Im dunklen schwarzen Rauch deutscher Propaganda (im Volksjargon „Journalismus“ genannt) ist für Wahrheit kein Platz, doch hin und wieder reißt diese Rauchwolke auf und offenbart einen Lichtstrahl Wahrheit. Das passierte heute, als die Süddeutsche vermeldete, dass die Taliban inzwischen 54 % von Afghanistan kontrollieren. Was unabhängige Nachrichtenquellen seit Jahren berichten, kann auch die Mainstreampresse nicht mehr ignorieren.

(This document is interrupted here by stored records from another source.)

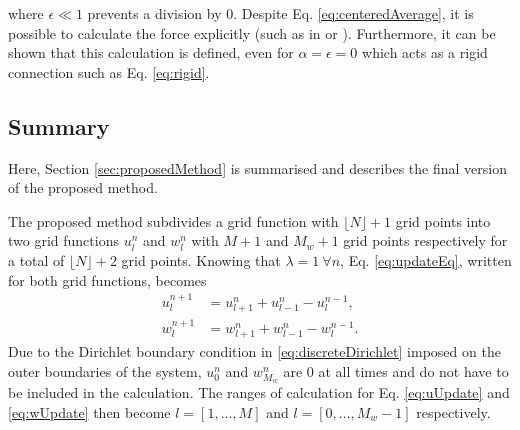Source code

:where $\epsilon \ll 1$ prevents a division by 0. Despite Eq. \eqref{eq:centeredAverage}, it is possible to calculate the force explicitly (such as in \cite{bilbao2009} or \cite{bilbao2009Dafx}). Furthermore, it can be shown that this calculation is defined, even for $\alpha  = \epsilon = 0$ which acts as a rigid connection such as Eq. \eqref{eq:rigid}.

% 

\subsection{Summary}
Here, Section \ref{sec:proposedMethod} is summarised and describes the final version of the proposed method.

The proposed method subdivides a grid function with $\lfloor N\rfloor +1$ grid points into two grid functions $u_l^n$ and $w_l^n$ with $M+1$ and $M_w+1$ grid points respectively for a total of $\lfloor N\rfloor +2$ grid points. Knowing that $\lambda=1\ \forall n$, Eq. \eqref{eq:updateEq}, written for both grid functions, becomes 
\begin{subequations}\label{eq:uwUpdates}
    \begin{align}
        u_l^{n+1} &= u_{l+1}^n + u_{l-1}^n - u_l^{n-1},\label{eq:uUpdate}\\
        w_l^{n+1} &= w_{l+1}^n + w_{l-1}^n - w_l^{n-1}\label{eq:wUpdate}.
    \end{align}
\end{subequations}
%
Due to the Dirichlet boundary condition in \eqref{eq:discreteDirichlet} imposed on the outer boundaries of the system, $u_0^n$ and $w_{M_w}^n$ are $0$ at all times and do not have to be included in the calculation. The ranges of calculation for Eq. \eqref{eq:uUpdate} and \eqref{eq:wUpdate} then become $l = [1, \hdots, M]$ and $l = [0, \hdots, M_w - 1]$ respectively. 

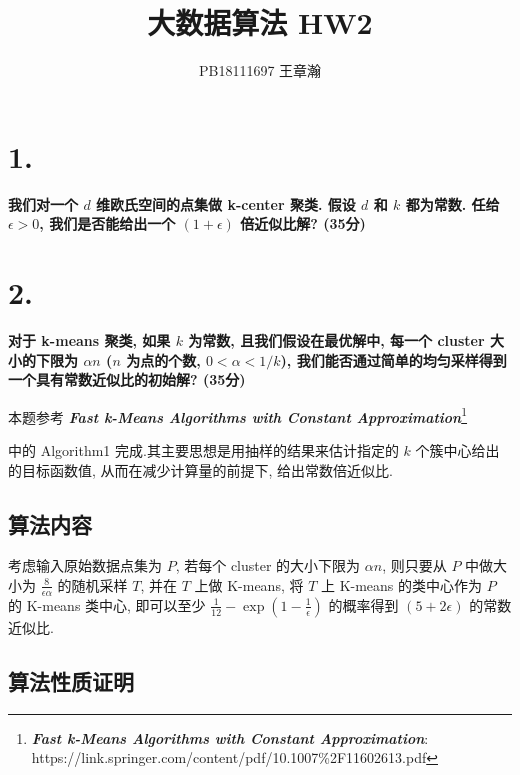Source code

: \documentclass[UTF8]{article}
\title{大数据算法 HW2}
\author{PB18111697 王章瀚}
\newcommand{\jumpLine} {\hspace*{\fill} \par}
\begin{document}
\maketitle
\section*{1.}

\noindent \textbf{我们对一个 $d$ 维欧氏空间的点集做 k-center 聚类. 假设 $d$ 和 $k$ 都为常数. 任给 $\epsilon > 0$, 我们是否能给出一个 $(1 + \epsilon)$ 倍近似比解? (35分)}

\section*{2.}

\noindent \textbf{对于 k-means 聚类, 如果 $k$ 为常数, 且我们假设在最优解中, 每一个 cluster 大小的下限为 $\alpha n$ ($n$ 为点的个数, $0 < \alpha < 1/k$), 我们能否通过简单的均匀采样得到一个具有常数近似比的初始解? (35分)} \\\jumpLine\noindent

本题参考 \textbf{\textit{Fast k-Means Algorithms with Constant Approximation}}\footnote{\textbf{\textit{Fast k-Means Algorithms with Constant Approximation}}: https://link.springer.com/content/pdf/10.1007\%2F11602613.pdf
}

中的 Algorithm1 完成.其主要思想是用抽样的结果来估计指定的 $k$ 个簇中心给出的目标函数值, 从而在减少计算量的前提下, 给出常数倍近似比. 

\subsection*{算法内容}
考虑输入原始数据点集为 $P$, 若每个 cluster 的大小下限为 $\alpha n$, 则只要从 $P$ 中做大小为 $\frac{8}{\epsilon\alpha}$ 的随机采样 $T$, 并在 $T$ 上做 K-means, 将 $T$ 上 K-means 的类中心作为 $P$ 的 K-means 类中心, 即可以至少 $\frac{1}{12} - \exp(1-\frac{1}{\epsilon})$ 的概率得到 $(5+2\epsilon)$ 的常数近似比.

\subsection*{算法性质证明}
\end{document}
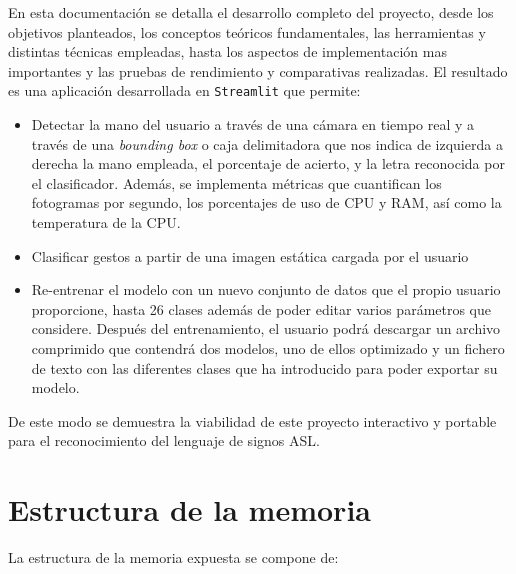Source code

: En esta documentación se detalla el desarrollo completo del proyecto, desde los objetivos planteados, los conceptos teóricos fundamentales, las herramientas y distintas técnicas empleadas, hasta los aspectos de implementación mas importantes y las pruebas de rendimiento y comparativas realizadas. El resultado es una aplicación desarrollada en \texttt{Streamlit} que permite:
\begin{itemize}
\tightlist
    \item 
        Detectar la mano del usuario a través de una cámara en tiempo real y a través de una \textit{bounding box} o caja delimitadora que nos indica de izquierda a derecha la mano empleada, el porcentaje de acierto, y la letra reconocida por el clasificador. Además, se implementa métricas que cuantifican los fotogramas por segundo, los porcentajes de uso de CPU y RAM, así como la temperatura de la CPU.
    \item 
        Clasificar gestos a partir de una imagen estática cargada por el usuario
    \item 
        Re-entrenar el modelo con un nuevo conjunto de datos que el propio usuario proporcione, hasta 26 clases además de poder editar varios parámetros que considere. Después del entrenamiento, el usuario podrá descargar un archivo comprimido que contendrá dos modelos, uno de ellos optimizado y un fichero de texto con las diferentes clases que ha introducido para poder exportar su modelo.
\end{itemize}

De este modo se demuestra la viabilidad de este proyecto interactivo y portable para el reconocimiento del lenguaje de signos ASL.


\section{Estructura de la memoria}\label{estructura-de-la-memoria}
La estructura de la memoria expuesta se compone de:


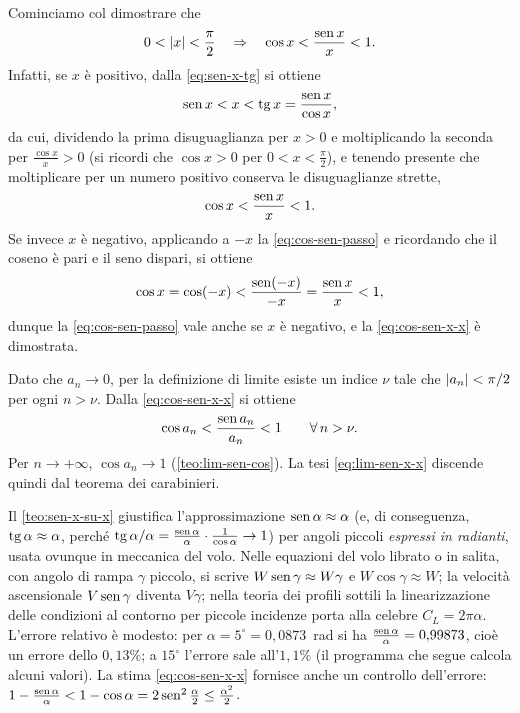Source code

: \begin{dimostrazione}
Cominciamo col dimostrare che
\begin{equation}\label{eq:cos-sen-x-x}
  0<\abs x<\frac\pi2 \quad\implica\quad \cos x<\frac{\sen x}{x}<1 .
\end{equation}
Infatti, se $x$ è positivo, dalla \eqref{eq:sen-x-tg} si ottiene
\begin{equation}\label{eq:sen-x-tg-bis}
  \sen x<x<\tg x=\frac{\sen x}{\cos x},
\end{equation}
da cui, dividendo la prima disuguaglianza per $x>0$ e moltiplicando la seconda per
$\frac{\cos x}{x}>0$ (si ricordi che $\cos x>0$ per $0<x<\frac\pi2$), e tenendo presente
che moltiplicare per un numero positivo conserva le disuguaglianze strette,
\begin{equation}\label{eq:cos-sen-passo}
  \cos x<\frac{\sen x}{x}<1 .
\end{equation}
Se invece $x$ è negativo, applicando a $-x$ la \eqref{eq:cos-sen-passo} e ricordando che il
coseno è pari e il seno dispari, si ottiene
\begin{equation}\label{eq:cos-sen-negativo}
  \cos x=\cos(-x)<\frac{\sen(-x)}{-x}=\frac{\sen x}{x}<1,
\end{equation}
dunque la \eqref{eq:cos-sen-passo} vale anche se $x$ è negativo, e la \eqref{eq:cos-sen-x-x}
è dimostrata.

Dato che $a_{n}\to0$, per la definizione di limite esiste un indice $\nu$ tale che
$\abs{a_{n}}<\pi/2$ per ogni $n>\nu$. Dalla \eqref{eq:cos-sen-x-x} si ottiene
\begin{equation}\label{eq:sen-x-x-carabinieri}
  \cos a_{n}<\frac{\sen a_{n}}{a_{n}}<1 \qquad\perogni n>\nu .
\end{equation}
Per $n\to+\infty$, $\cos a_{n}\to1$ (\cref{teo:lim-sen-cos}). La tesi
\eqref{eq:lim-sen-x-x} discende quindi dal teorema dei carabinieri.
\end{dimostrazione}

\begin{idea}
Il \cref{teo:sen-x-su-x} giustifica l'approssimazione $\sen\alpha\approx\alpha$ (e, di
conseguenza, $\tg\alpha\approx\alpha$, perché $\tg\alpha/\alpha=\frac{\sen\alpha}{\alpha}\cdot
\frac1{\cos\alpha}\to1$) per angoli piccoli \emph{espressi in radianti}, usata
ovunque in meccanica del volo. Nelle equazioni del volo librato o in salita, con
angolo di rampa $\gamma$ piccolo, si scrive $W\sen\gamma\approx W\gamma$ e
$W\cos\gamma\approx W$; la velocità ascensionale $V\sen\gamma$ diventa $V\gamma$; nella
teoria dei profili sottili la linearizzazione delle condizioni al contorno per piccole
incidenze porta alla celebre $C_{L}=2\pi\alpha$. L'errore relativo è modesto: per
$\alpha=5^{\circ}=0{,}0873$~rad si ha $\frac{\sen\alpha}{\alpha}=0{,}99873$, cioè un errore
dello $0{,}13\%$; a $15^{\circ}$ l'errore sale all'$1{,}1\%$ (il programma che segue
calcola alcuni valori). La stima \eqref{eq:cos-sen-x-x} fornisce anche un controllo
dell'errore: $1-\frac{\sen\alpha}{\alpha}<1-\cos\alpha=2\sen^{2}\frac\alpha2\le\frac{\alpha^{2}}2$.
\end{idea}

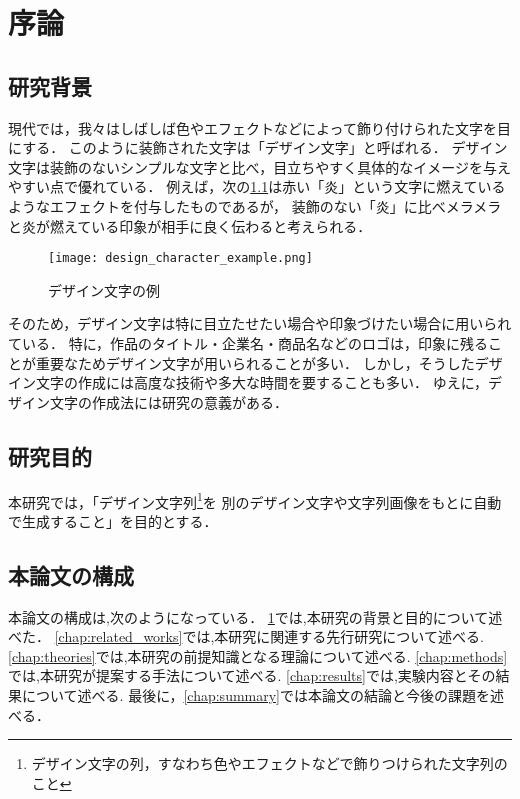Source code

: \documentclass[\homedir/main.tex]{subfiles}
\begin{document}
\setcounter{chapter}{0}
\chapter{序論}\label{chap:introduction}

\section{研究背景}\label{sec:background}
現代では，我々はしばしば色やエフェクトなどによって飾り付けられた文字を目にする．
このように装飾された文字は「デザイン文字」と呼ばれる．
デザイン文字は装飾のないシンプルな文字と比べ，目立ちやすく具体的なイメージを与えやすい点で優れている．
例えば，次の\cref{fig:design_char_eg}は赤い「炎」という文字に燃えているようなエフェクトを付与したものであるが，
装飾のない「炎」に比べメラメラと炎が燃えている印象が相手に良く伝わると考えられる．

\begin{figure}[h]
    \centering
    \texttt{[image: design\_character\_example.png]}
    \caption{デザイン文字の例}
    \label{fig:design_char_eg}
\end{figure}

そのため，デザイン文字は特に目立たせたい場合や印象づけたい場合に用いられている．
特に，作品のタイトル・企業名・商品名などのロゴは，印象に残ることが重要なためデザイン文字が用いられることが多い．
しかし，そうしたデザイン文字の作成には高度な技術や多大な時間を要することも多い．
ゆえに，デザイン文字の作成法には研究の意義がある．

\section{研究目的}\label{sec:objective}
本研究では，「デザイン文字列\footnote{デザイン文字の列，すなわち色やエフェクトなどで飾りつけられた文字列のこと}を
別のデザイン文字や文字列画像をもとに自動で生成すること」を目的とする．

\section{本論文の構成}\label{sec:structure}
本論文の構成は,次のようになっている．
\cref{chap:introduction}では,本研究の背景と目的について述べた．
\cref{chap:related_works}では,本研究に関連する先行研究について述べる.
\cref{chap:theories}では,本研究の前提知識となる理論について述べる.
\cref{chap:methods}では,本研究が提案する手法について述べる.
\cref{chap:results}では,実験内容とその結果について述べる.
最後に，\cref{chap:summary}では本論文の結論と今後の課題を述べる．

\printBibForSubfiles
\end{document}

Ich hatte mich aber schon gefragt, wie die Journaille sich aus dem Kontrast jahrelanger Erfolgsmeldungen und der neuesten Meldung windet. „Eine dramatische Wendung“ ist es also, was man mit ein wenig Blicken über den medialen Tellerrand schon vor über drei Jahren klar war: Es ist eine Schnapsidee zu glauben, die NATO könne mit wenig Truppeneinsatz das schaffen, was die Sowjet-Union mit massivem Truppeneinsatz nicht schaffte, nämlich die Herrschaft über eines der partisanenstärksten Länder der Erde.